WHAT YOU WILL DO> Set down, word for word, every line of the material below from the one containing "[Google One 2TB](https://one.google.com/about/plans)" through the one containing "card component solution", but none of its pictures.

INPUT DATA>
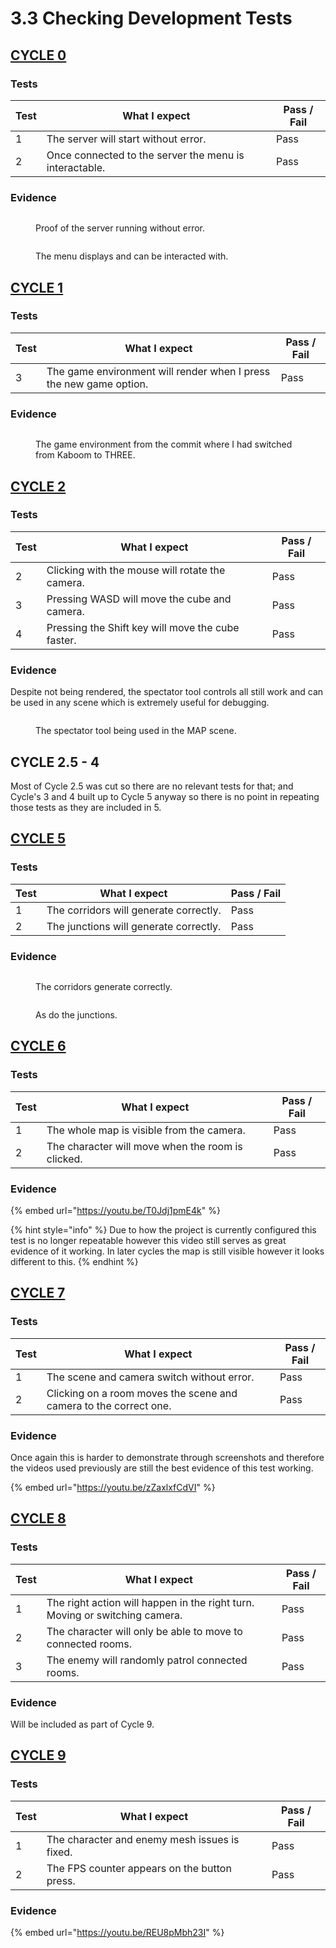 # 3.3 Checking Development Tests

## [CYCLE 0](../2-design-and-development/cycle-1.md)

### Tests

| Test | What I expect                                          | Pass / Fail |
| ---- | ------------------------------------------------------ | ----------- |
| 1    | The server will start without error.                   | Pass        |
| 2    | Once connected to the server the menu is interactable. | Pass        |

### Evidence

<figure><img src="../.gitbook/assets/image (14).png" alt=""><figcaption><p>Proof of the server running without error.</p></figcaption></figure>

<figure><img src="../.gitbook/assets/image (5).png" alt=""><figcaption><p>The menu displays and can be interacted with.</p></figcaption></figure>

## [CYCLE 1](../design-and-development/cycle-1-migration-to-three.md)

### Tests

| Test | What I expect                                                      | Pass / Fail |
| ---- | ------------------------------------------------------------------ | ----------- |
| 3    | The game environment will render when I press the new game option. | Pass        |

### Evidence

<figure><img src="../.gitbook/assets/image (1).png" alt=""><figcaption><p>The game environment from the commit where I had switched from Kaboom to THREE.</p></figcaption></figure>

## [CYCLE 2](../design-and-development/cycle-2-spectator-tool.md)

### Tests

| Test | What I expect                                     | Pass / Fail |
| ---- | ------------------------------------------------- | ----------- |
| 2    | Clicking with the mouse will rotate the camera.   | Pass        |
| 3    | Pressing WASD will move the cube and camera.      | Pass        |
| 4    | Pressing the Shift key will move the cube faster. | Pass        |

### Evidence

Despite not being rendered, the spectator tool controls all still work and can be used in any scene which is extremely useful for debugging.

<figure><img src="../.gitbook/assets/image (6).png" alt=""><figcaption><p>The spectator tool being used in the MAP scene.</p></figcaption></figure>

## CYCLE 2.5 - 4

Most of Cycle 2.5 was cut so there are no relevant tests for that; and Cycle's 3 and 4 built up to Cycle 5 anyway so there is no point in repeating those tests as they are included in 5.

## [CYCLE 5](../design-and-development/cycle-5-room-generation-v3.md)

### Tests

| Test | What I expect                          | Pass / Fail |
| ---- | -------------------------------------- | ----------- |
| 1    | The corridors will generate correctly. | Pass        |
| 2    | The junctions will generate correctly. | Pass        |

### Evidence

<figure><img src="../.gitbook/assets/image (3) (3).png" alt=""><figcaption><p>The corridors generate correctly.</p></figcaption></figure>

<figure><img src="../.gitbook/assets/image (2).png" alt=""><figcaption><p>As do the junctions.</p></figcaption></figure>

## [CYCLE 6](../design-and-development/cycle-6-character-handler-v1.md)

### Tests

| Test | What I expect                                     | Pass / Fail |
| ---- | ------------------------------------------------- | ----------- |
| 1    | The whole map is visible from the camera.         | Pass        |
| 2    | The character will move when the room is clicked. | Pass        |

### Evidence

{% embed url="https://youtu.be/T0Jdj1pmE4k" %}

{% hint style="info" %}
Due to how the project is currently configured this test is no longer repeatable however this video still serves as great evidence of it working. In later cycles the map is still visible however it looks different to this.
{% endhint %}

## [CYCLE 7](../design-and-development/cycle-7-separate-screens.md)

### Tests

| Test | What I expect                                                     | Pass / Fail |
| ---- | ----------------------------------------------------------------- | ----------- |
| 1    | The scene and camera switch without error.                        | Pass        |
| 2    | Clicking on a room moves the scene and camera to the correct one. | Pass        |

### Evidence

Once again this is harder to demonstrate through screenshots and therefore the videos used previously are still the best evidence of this test working.

{% embed url="https://youtu.be/zZaxlxfCdVI" %}

## [CYCLE 8](../design-and-development/cycle-8-game-logic.md)

### Tests

| Test | What I expect                                                               | Pass / Fail |
| ---- | --------------------------------------------------------------------------- | ----------- |
| 1    | The right action will happen in the right turn. Moving or switching camera. | Pass        |
| 2    | The character will only be able to move to connected rooms.                 | Pass        |
| 3    | The enemy will randomly patrol connected rooms.                             | Pass        |

### Evidence

Will be included as part of Cycle 9.

## [CYCLE 9](../design-and-development/cycle-9-final-patch.md)

### Tests

| Test | What I expect                                 | Pass / Fail |
| ---- | --------------------------------------------- | ----------- |
| 1    | The character and enemy mesh issues is fixed. | Pass        |
| 2    | The FPS counter appears on the button press.  | Pass        |

### Evidence

{% embed url="https://youtu.be/REU8pMbh23I" %}
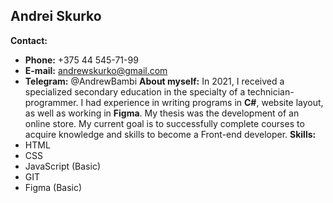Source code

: ## Andrei Skurko
**Contact:** 
- **Phone:** +375 44 545-71-99 
- **E-mail:** andrewskurko@gmail.com
- **Telegram:** @AndrewBambi
**About myself:**
In 2021, I received a specialized secondary education in the specialty of a technician-programmer. I had experience in writing programs in **C#**, website layout, as well as working in **Figma**. My thesis was the development of an online store.
My current goal is to successfully complete courses to acquire knowledge and skills to become a Front-end developer.
**Skills:** 
- HTML
- CSS
- JavaScript (Basic)
- GIT
- Figma (Basic)
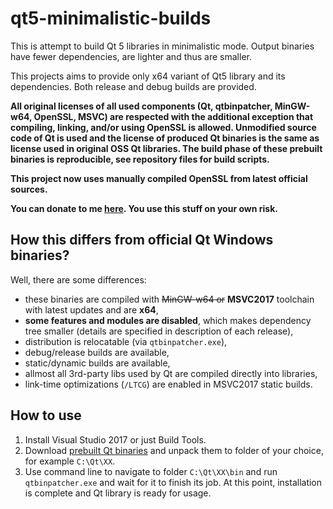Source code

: # qt5-minimalistic-builds
This is attempt to build Qt 5 libraries in minimalistic mode. Output binaries have fewer dependencies, are lighter and thus are smaller.

This projects aims to provide only x64 variant of Qt5 library and its dependencies. Both release and debug builds are provided.

**All original licenses of all used components (Qt, qtbinpatcher, MinGW-w64, OpenSSL, MSVC) are respected with the additional exception that compiling, linking, and/or using OpenSSL is allowed. Unmodified source code of Qt is used and the license of produced Qt binaries is the same as license used in original OSS Qt libraries.  The build phase of these prebuilt binaries is reproducible, see repository files for build scripts.**

**This project now uses manually compiled OpenSSL from latest official sources.**

**You can donate to me [here](https://martinrotter.github.io/donate/). You use this stuff on your own risk.**

## How this differs from official Qt Windows binaries?
Well, there are some differences:

* these binaries are compiled with ~~MinGW-w64 or~~ **MSVC2017** toolchain with latest updates and are **x64**,
* **some features and modules are disabled**, which makes dependency tree smaller (details are specified in description of each release),
* distribution is relocatable (via `qtbinpatcher.exe`),
* debug/release builds are available,
* static/dynamic builds are available,
* allmost all 3rd-party libs used by Qt are compiled directly into libraries,
* link-time optimizations (`/LTCG`) are enabled in MSVC2017 static builds.

## How to use
1. Install Visual Studio 2017 or just Build Tools.
1. Download [prebuilt Qt binaries](https://github.com/martinrotter/qt5-minimalistic-builds/releases) and unpack them to folder of your choice, for example `C:\Qt\XX`.
1. Use command line to navigate to folder `C:\Qt\XX\bin` and run `qtbinpatcher.exe` and wait for it to finish its job. At this point, installation is complete and Qt library is ready for usage.
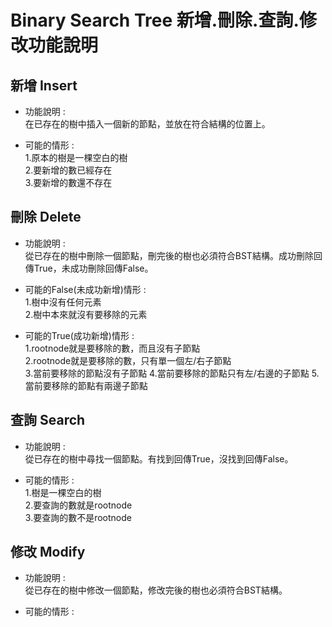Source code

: # Binary Search Tree 新增.刪除.查詢.修改功能說明
新增 Insert
---
- 功能說明 :  
在已存在的樹中插入一個新的節點，並放在符合結構的位置上。   

- 可能的情形 :  
1.原本的樹是一棵空白的樹  
2.要新增的數已經存在  
3.要新增的數還不存在  
  
刪除 Delete
---
- 功能說明 :  
從已存在的樹中刪除一個節點，刪完後的樹也必須符合BST結構。成功刪除回傳True，未成功刪除回傳False。  
  
- 可能的False(未成功新增)情形 :   
1.樹中沒有任何元素  
2.樹中本來就沒有要移除的元素  

- 可能的True(成功新增)情形 :  
1.rootnode就是要移除的數，而且沒有子節點    
2.rootnode就是要移除的數，只有單一個左/右子節點  
3.當前要移除的節點沒有子節點
4.當前要移除的節點只有左/右邊的子節點
5.當前要移除的節點有兩邊子節點 

查詢 Search
---
- 功能說明 :  
從已存在的樹中尋找一個節點。有找到回傳True，沒找到回傳False。  

- 可能的情形 :  
1.樹是一棵空白的樹  
2.要查詢的數就是rootnode   
3.要查詢的數不是rootnode   

修改 Modify
---
- 功能說明 :  
從已存在的樹中修改一個節點，修改完後的樹也必須符合BST結構。  
  
- 可能的情形 :    
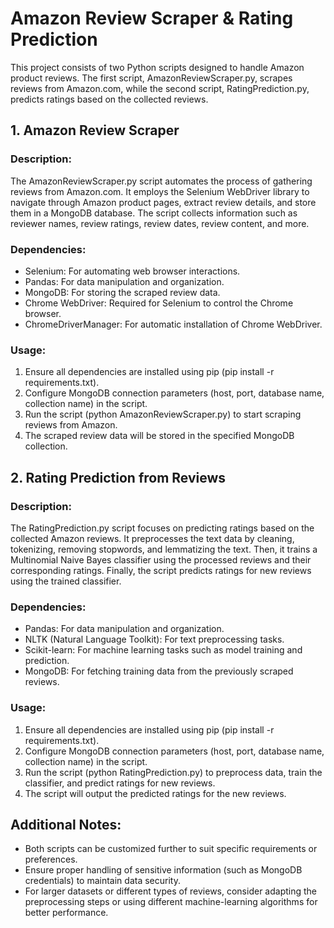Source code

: # Amazon Review Scraper & Rating Prediction

This project consists of two Python scripts designed to handle Amazon product reviews. The first script, AmazonReviewScraper.py, scrapes reviews from Amazon.com, while the second script, RatingPrediction.py, predicts ratings based on the collected reviews.

## 1. Amazon Review Scraper
### Description:
The AmazonReviewScraper.py script automates the process of gathering reviews from Amazon.com. It employs the Selenium WebDriver library to navigate through Amazon product pages, extract review details, and store them in a MongoDB database. The script collects information such as reviewer names, review ratings, review dates, review content, and more.

### Dependencies:
* Selenium: For automating web browser interactions.
* Pandas: For data manipulation and organization.
* MongoDB: For storing the scraped review data.
* Chrome WebDriver: Required for Selenium to control the Chrome browser.
* ChromeDriverManager: For automatic installation of Chrome WebDriver.

### Usage:
1. Ensure all dependencies are installed using pip (pip install -r requirements.txt).
2. Configure MongoDB connection parameters (host, port, database name, collection name) in the script.
3. Run the script (python AmazonReviewScraper.py) to start scraping reviews from Amazon.
4. The scraped review data will be stored in the specified MongoDB collection.

## 2. Rating Prediction from Reviews
### Description:
The RatingPrediction.py script focuses on predicting ratings based on the collected Amazon reviews. It preprocesses the text data by cleaning, tokenizing, removing stopwords, and lemmatizing the text. Then, it trains a Multinomial Naive Bayes classifier using the processed reviews and their corresponding ratings. Finally, the script predicts ratings for new reviews using the trained classifier.

### Dependencies:
* Pandas: For data manipulation and organization.
* NLTK (Natural Language Toolkit): For text preprocessing tasks.
* Scikit-learn: For machine learning tasks such as model training and prediction.
* MongoDB: For fetching training data from the previously scraped reviews.

### Usage:
1. Ensure all dependencies are installed using pip (pip install -r requirements.txt).
2. Configure MongoDB connection parameters (host, port, database name, collection name) in the script.
3. Run the script (python RatingPrediction.py) to preprocess data, train the classifier, and predict ratings for new reviews.
4. The script will output the predicted ratings for the new reviews.

## Additional Notes:
* Both scripts can be customized further to suit specific requirements or preferences.
* Ensure proper handling of sensitive information (such as MongoDB credentials) to maintain data security.
* For larger datasets or different types of reviews, consider adapting the preprocessing steps or using different machine-learning algorithms for better performance.

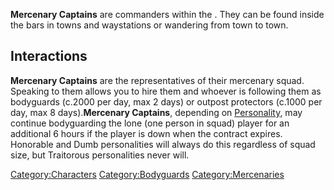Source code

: **Mercenary Captains** are commanders within the [](03%20-%20Projects%20&%20Wikis/Kenshi/Kenshi%20Wiki/Kenshi%20Wiki%20Template/Mercenary_Guild.md). They can be found inside the bars in
towns and waystations or wandering from town to town.

## Interactions

**Mercenary Captains** are the representatives of their mercenary squad.
Speaking to them allows you to hire them and whoever is following them
as bodyguards (c.2000 per day, max 2 days) or outpost protectors (c.1000
per day, max 8 days).**Mercenary Captains**, depending on
[Personality](Personality.md "wikilink"), may continue bodyguarding the
lone (one person in squad) player for an additional 6 hours if the
player is down when the contract expires. Honorable and Dumb
personalities will always do this regardless of squad size, but
Traitorous personalities never will.

[Category:Characters](Category:Characters "wikilink")
[Category:Bodyguards](Category:Bodyguards "wikilink")
[Category:Mercenaries](Category:Mercenaries "wikilink")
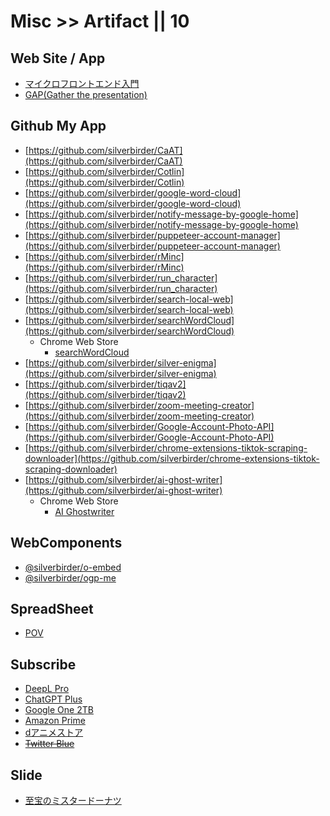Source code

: # Misc >> Artifact || 10

## Web Site / App

* [マイクロフロントエンド入門](https://intro-to-micro-frontends.netlify.app/)
* [GAP(Gather the presentation)](https://silverbirder-gap.netlify.app/)

## Github My App

* [https://github.com/silverbirder/CaAT](https://github.com/silverbirder/CaAT)
* [https://github.com/silverbirder/Cotlin](https://github.com/silverbirder/Cotlin)
* [https://github.com/silverbirder/google-word-cloud](https://github.com/silverbirder/google-word-cloud)
* [https://github.com/silverbirder/notify-message-by-google-home](https://github.com/silverbirder/notify-message-by-google-home)
* [https://github.com/silverbirder/puppeteer-account-manager](https://github.com/silverbirder/puppeteer-account-manager)
* [https://github.com/silverbirder/rMinc](https://github.com/silverbirder/rMinc)
* [https://github.com/silverbirder/run_character](https://github.com/silverbirder/run_character)
* [https://github.com/silverbirder/search-local-web](https://github.com/silverbirder/search-local-web)
* [https://github.com/silverbirder/searchWordCloud](https://github.com/silverbirder/searchWordCloud)
  * Chrome Web Store
    * [searchWordCloud](https://chrome.google.com/webstore/detail/searchwordcloud/dbpmolojnmdfgggfnhlioepakmpjafal?hl=ja)
* [https://github.com/silverbirder/silver-enigma](https://github.com/silverbirder/silver-enigma)
* [https://github.com/silverbirder/tiqav2](https://github.com/silverbirder/tiqav2)
* [https://github.com/silverbirder/zoom-meeting-creator](https://github.com/silverbirder/zoom-meeting-creator)
* [https://github.com/silverbirder/Google-Account-Photo-API](https://github.com/silverbirder/Google-Account-Photo-API)
* [https://github.com/silverbirder/chrome-extensions-tiktok-scraping-downloader](https://github.com/silverbirder/chrome-extensions-tiktok-scraping-downloader)
* [https://github.com/silverbirder/ai-ghost-writer](https://github.com/silverbirder/ai-ghost-writer)
  * Chrome Web Store
    * [AI Ghostwriter](https://chrome.google.com/webstore/detail/ai-ghostwriter/hpcokeldeijnfmbbbjkedhnedjjbjmoa)

## WebComponents

* [@silverbirder/o-embed](https://www.webcomponents.org/element/Silver-birder/o-embed)
* [@silverbirder/ogp-me](https://www.webcomponents.org/element/Silver-birder/ogp-me)

## SpreadSheet

* [POV](https://docs.google.com/spreadsheets/d/e/2PACX-1vSpbSeaOPVSKyi36bwbBXQ56DbXNzLEp-anI4PHfXps4pa7gWUMDGHjNmVy1gl945o4aNGCszPWxcKm/pubhtml)

## Subscribe

* [DeepL Pro](https://www.deepl.com/translator)
* [ChatGPT Plus](https://openai.com/blog/chatgpt-plus)
* [Google One 2TB](https://one.google.com/about/plans)
* [Amazon Prime](https://www.amazon.co.jp/amazonprime)
* [dアニメストア](https://animestore.docomo.ne.jp/animestore)
* ~~[Twitter Blue](https://help.twitter.com/ja/using-twitter/twitter-blue)~~

## Slide

* [至宝のミスタードーナツ](https://gamma.app/docs/--gsja1jdqk543srm?token=jg0q3n5ipafqw5v)
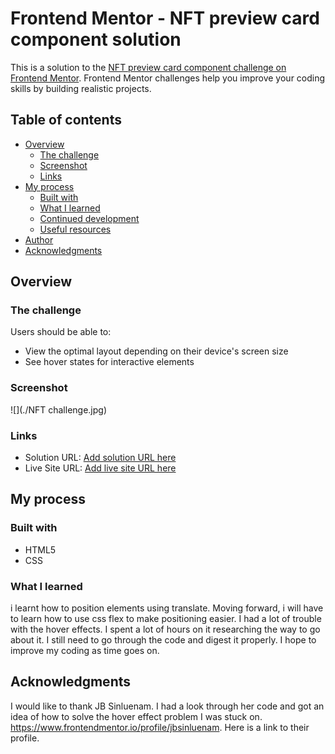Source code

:# Frontend Mentor - NFT preview card component solution

This is a solution to the [NFT preview card component challenge on Frontend Mentor](https://www.frontendmentor.io/challenges/nft-preview-card-component-SbdUL_w0U). Frontend Mentor challenges help you improve your coding skills by building realistic projects.

## Table of contents

- [Overview](#overview)
  - [The challenge](#the-challenge)
  - [Screenshot](#screenshot)
  - [Links](#links)
- [My process](#my-process)
  - [Built with](#built-with)
  - [What I learned](#what-i-learned)
  - [Continued development](#continued-development)
  - [Useful resources](#useful-resources)
- [Author](#author)
- [Acknowledgments](#acknowledgments)


## Overview

### The challenge

Users should be able to:

- View the optimal layout depending on their device's screen size
- See hover states for interactive elements

### Screenshot

![](./NFT challenge.jpg)


### Links

- Solution URL: [Add solution URL here](https://your-solution-url.com)
- Live Site URL: [Add live site URL here](https://your-live-site-url.com)

## My process

### Built with

- HTML5
- CSS

### What I learned

i learnt how to position elements using translate. Moving forward, i will have to learn how to use css flex to make positioning easier. I had a lot of trouble with the hover effects. I spent a lot of hours on it researching the way to go about it. I still need to go through the code and digest it properly.
I hope to improve my coding as time goes on.



## Acknowledgments
I would like to thank JB Sinluenam. I had a look through her code and got an idea of how to solve the hover effect problem I was stuck on. https://www.frontendmentor.io/profile/jbsinluenam. Here is a link to their profile.
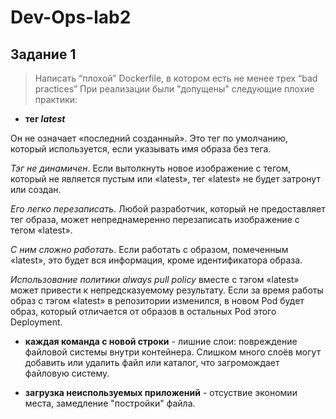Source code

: # Dev-Ops-lab2
## Задание 1
> Написать “плохой” Dockerfile, в котором есть не менее трех “bad practices”
При реализации были "допущены" следующие плохие практики:

- **тег _latest_**
  
Он не означает «последний созданный». Это тег по умолчанию, который используется, 
если указывать имя образа без тега.

*Тэг не динамичен*. Если вытолкнуть новое изображение с тегом, который не является 
пустым или «latest», тег «latest» не будет затронут или создан. 

*Его легко перезаписать*. Любой разработчик, который не предоставляет тег образа, 
может непреднамеренно перезаписать изображение с тегом «latest». 

*С ним сложно работать*. Если работать с образом, помеченным «latest», это будет вся 
информация, кроме идентификатора образа. 

*Использование политики always pull policy* вместе с тэгом «latest» может привести к 
непредсказуемому результату. Если за время работы образ с тэгом «latest» в 
репозитории изменился, в новом Pod будет образ, который отличается от образов в 
остальных Pod этого Deployment. 

- **каждая команда с новой строки** - лишние слои:
повреждение файловой системы внутри контейнера. Слишком много слоёв могут 
добавить или удалить файл или каталог, что загромождает файловую систему.

- **загрузка неиспользуемых приложений** - отсуствие экономии места, замедление 
"постройки" файла.
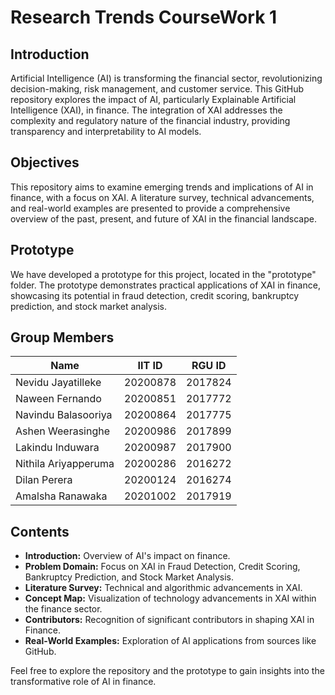 # Research Trends CourseWork 1

## Introduction
Artificial Intelligence (AI) is transforming the financial sector, revolutionizing decision-making, risk management, and customer service. This GitHub repository explores the impact of AI, particularly Explainable Artificial Intelligence (XAI), in finance. The integration of XAI addresses the complexity and regulatory nature of the financial industry, providing transparency and interpretability to AI models.

## Objectives
This repository aims to examine emerging trends and implications of AI in finance, with a focus on XAI. A literature survey, technical advancements, and real-world examples are presented to provide a comprehensive overview of the past, present, and future of XAI in the financial landscape.

## Prototype
We have developed a prototype for this project, located in the "prototype" folder. The prototype demonstrates practical applications of XAI in finance, showcasing its potential in fraud detection, credit scoring, bankruptcy prediction, and stock market analysis.

## Group Members
| Name                 | IIT ID     | RGU ID   |
|----------------------|------------|----------|
| Nevidu Jayatilleke   | 20200878   | 2017824  |
| Naween Fernando      | 20200851   | 2017772  |
| Navindu Balasooriya  | 20200864   | 2017775  |
| Ashen Weerasinghe    | 20200986   | 2017899  |
| Lakindu Induwara     | 20200987   | 2017900  |
| Nithila Ariyapperuma | 20200286   | 2016272  |
| Dilan Perera         | 20200124   | 2016274  |
| Amalsha Ranawaka     | 20201002   | 2017919  |

## Contents
- **Introduction:** Overview of AI's impact on finance.
- **Problem Domain:** Focus on XAI in Fraud Detection, Credit Scoring, Bankruptcy Prediction, and Stock Market Analysis.
- **Literature Survey:** Technical and algorithmic advancements in XAI.
- **Concept Map:** Visualization of technology advancements in XAI within the finance sector.
- **Contributors:** Recognition of significant contributors in shaping XAI in Finance.
- **Real-World Examples:** Exploration of AI applications from sources like GitHub.

Feel free to explore the repository and the prototype to gain insights into the transformative role of AI in finance.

SOLUTION>
* [Google One 2TB](https://one.google.com/about/plans)
* [Amazon Prime](https://www.amazon.co.jp/amazonprime)
* [dアニメストア](https://animestore.docomo.ne.jp/animestore)
* ~~[Twitter Blue](https://help.twitter.com/ja/using-twitter/twitter-blue)~~

## Slide

* [至宝のミスタードーナツ](https://gamma.app/docs/--gsja1jdqk543srm?token=jg0q3n5ipafqw5v)
Source code

:# Frontend Mentor - NFT preview card component solution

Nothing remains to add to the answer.